Macrophage-secreted Pyrimidine Metabolites Confer Chemotherapy Resistance in Acute Myeloid Leukemia (AML)

The tumor microenvironment (TME) programs cancer cells to influence therapeutic responses. Macrophages residing in TME switch from pro-phagocytic to tumor-promoting and immunosuppressive phenotypes as cancer develops. While these pro-tumor functions of macrophages are associated with poor outcomes, the underlying mechanisms by which bone-marrow (BM)-associated macrophages fuel myeloid malignancy and their precise contribution to relapse remain undissected. Here, we show expansion of monocyte/macrophage population in leukemia patients post-chemotherapy relapse, and spatial proximity of macrophages to leukemia blasts in the BM niche. This proximity proved functionally consequential—depletion of macrophages delayed leukemia relapse post cytarabine (AraC), a frontline chemotherapy, in patient-derived xenografts (PDX) and syngeneic leukemia models. Mechanistically, a pyrimidine metabolite, deoxycytidine (dC), secreted by BM macrophages, is taken up by leukemia cells to directly inhibit deoxycytidine kinase (DCK) to hamper AraC activation and subsequent resistance in a cell non-autonomous manner. Diagnosis AML patients exhibited significantly higher circulating dC levels than healthy donors, and dC levels further increased following chemotherapy.
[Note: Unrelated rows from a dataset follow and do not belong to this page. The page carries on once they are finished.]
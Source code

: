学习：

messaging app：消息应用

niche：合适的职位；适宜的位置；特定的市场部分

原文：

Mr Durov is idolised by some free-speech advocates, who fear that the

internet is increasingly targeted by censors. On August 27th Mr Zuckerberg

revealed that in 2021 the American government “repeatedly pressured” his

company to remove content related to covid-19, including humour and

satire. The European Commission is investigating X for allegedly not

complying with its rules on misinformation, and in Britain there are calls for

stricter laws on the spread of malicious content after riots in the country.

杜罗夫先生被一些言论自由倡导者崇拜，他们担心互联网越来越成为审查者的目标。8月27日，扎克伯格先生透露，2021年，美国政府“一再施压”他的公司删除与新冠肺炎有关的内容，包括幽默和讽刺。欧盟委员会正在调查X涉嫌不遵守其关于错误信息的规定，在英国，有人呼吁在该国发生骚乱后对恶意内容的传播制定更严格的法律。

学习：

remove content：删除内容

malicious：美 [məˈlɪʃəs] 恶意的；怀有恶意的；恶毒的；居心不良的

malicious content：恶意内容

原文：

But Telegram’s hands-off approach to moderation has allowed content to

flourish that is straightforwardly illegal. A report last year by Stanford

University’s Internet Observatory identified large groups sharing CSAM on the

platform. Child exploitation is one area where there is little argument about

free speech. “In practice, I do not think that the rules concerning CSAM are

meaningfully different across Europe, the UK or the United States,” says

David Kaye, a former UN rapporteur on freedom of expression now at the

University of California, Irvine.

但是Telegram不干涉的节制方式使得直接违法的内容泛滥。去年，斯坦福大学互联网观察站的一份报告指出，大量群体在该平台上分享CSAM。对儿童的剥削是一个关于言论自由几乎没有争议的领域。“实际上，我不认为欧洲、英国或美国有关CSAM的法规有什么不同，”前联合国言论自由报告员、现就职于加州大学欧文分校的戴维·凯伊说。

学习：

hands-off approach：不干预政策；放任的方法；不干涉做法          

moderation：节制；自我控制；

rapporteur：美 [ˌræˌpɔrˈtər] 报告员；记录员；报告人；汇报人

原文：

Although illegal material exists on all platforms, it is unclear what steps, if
SAMHD1, which catalyzes deoxynucleoside triphosphates (dNTPs) into deoxynucleoside, was highly abundant in macrophages and mediated dC accumulation. Blockade of dC production in mouse and human macrophages via genetic and pharmacological inhibition of SAMHD1 or DHODH , a critical enzyme in pyrimidine synthesis, restored AraC sensitivity. Combination with DHODH inhibitors significantly delayed AraC relapse in human PDX and mouse syngeneic AML models. Collectively, we identify a metabolic immune–leukemia crosstalk in which SAMHD1 ^high macrophages mediates chemoresistance by secreting pyrimidine metabolites and propose macrophage metabolic reprogramming as a tractable strategy to overcome TME-driven chemoresistance in myeloid leukemia.